### YOUR ASSIGNMENT:
All of the data below should be repeated exactly. Pictures should not be included.

### INPUT DATA:
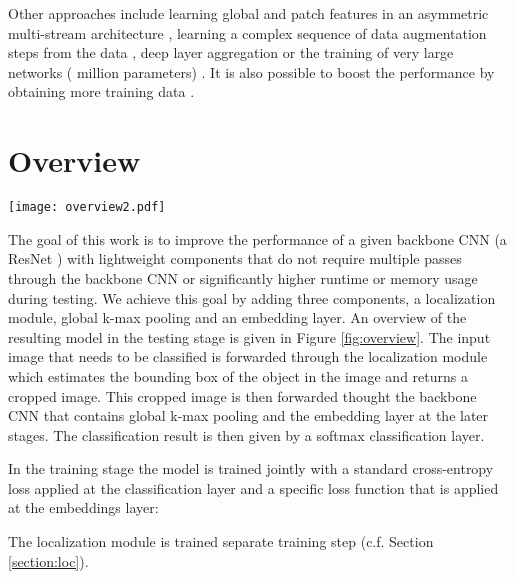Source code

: \documentclass[10pt,twocolumn,letterpaper]{article}
\begin{document}
Other approaches include learning global and patch features in an asymmetric multi-stream architecture \cite{wang2018learning}, learning a complex sequence of data augmentation steps from the data \cite{cubuk2018autoaugment}, deep layer aggregation \cite{yu2018deep} or the training of very large networks ( million parameters) \cite{huang2018gpipe}. It is also possible to boost the performance by obtaining more training data \cite{cui2018large,krause2016unreasonable}.


\section{Overview}
\begin{figure*}[t]
\begin{center}
   \texttt{[image: overview2.pdf]}
\end{center}
   \caption{Overview of the proposed model including a lightweight localization module, global k-max pooling and an embedding layer.}
\label{fig:overview}
\end{figure*}

The goal of this work is to improve the performance of a given backbone CNN (\eg a ResNet \cite{he2016deep}) with lightweight components that do not require multiple passes through the backbone CNN or significantly higher runtime or memory usage during testing. We achieve this goal by adding three components, a localization module, global k-max pooling and an embedding layer. An overview of the resulting model in the testing stage is given in Figure \ref{fig:overview}. The input image that needs to be classified is forwarded through the localization module which estimates the bounding box of the object in the image and returns a cropped image. This cropped image is then forwarded thought the backbone CNN that contains global k-max pooling and the embedding layer at the later stages. The classification result is then given by a softmax classification layer.

In the training stage the model is trained jointly with a standard cross-entropy loss  applied at the classification layer and a specific loss function  that is applied at the embeddings layer:



The localization module is trained separate training step (c.f. Section \ref{section:loc}).
\end{document}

### RESPONSE AREA:
Source code

: \documentclass[10pt,twocolumn,letterpaper]{article}
\begin{document}
Other approaches include learning global and patch features in an asymmetric multi-stream architecture \cite{wang2018learning}, learning a complex sequence of data augmentation steps from the data \cite{cubuk2018autoaugment}, deep layer aggregation \cite{yu2018deep} or the training of very large networks ( million parameters) \cite{huang2018gpipe}. It is also possible to boost the performance by obtaining more training data \cite{cui2018large,krause2016unreasonable}.


\section{Overview}
\begin{figure*}[t]
\begin{center}
   \texttt{[image: overview2.pdf]}
\end{center}
   \caption{Overview of the proposed model including a lightweight localization module, global k-max pooling and an embedding layer.}
\label{fig:overview}
\end{figure*}

The goal of this work is to improve the performance of a given backbone CNN (\eg a ResNet \cite{he2016deep}) with lightweight components that do not require multiple passes through the backbone CNN or significantly higher runtime or memory usage during testing. We achieve this goal by adding three components, a localization module, global k-max pooling and an embedding layer. An overview of the resulting model in the testing stage is given in Figure \ref{fig:overview}. The input image that needs to be classified is forwarded through the localization module which estimates the bounding box of the object in the image and returns a cropped image. This cropped image is then forwarded thought the backbone CNN that contains global k-max pooling and the embedding layer at the later stages. The classification result is then given by a softmax classification layer.

In the training stage the model is trained jointly with a standard cross-entropy loss  applied at the classification layer and a specific loss function  that is applied at the embeddings layer:



The localization module is trained separate training step (c.f. Section \ref{section:loc}).
\end{document}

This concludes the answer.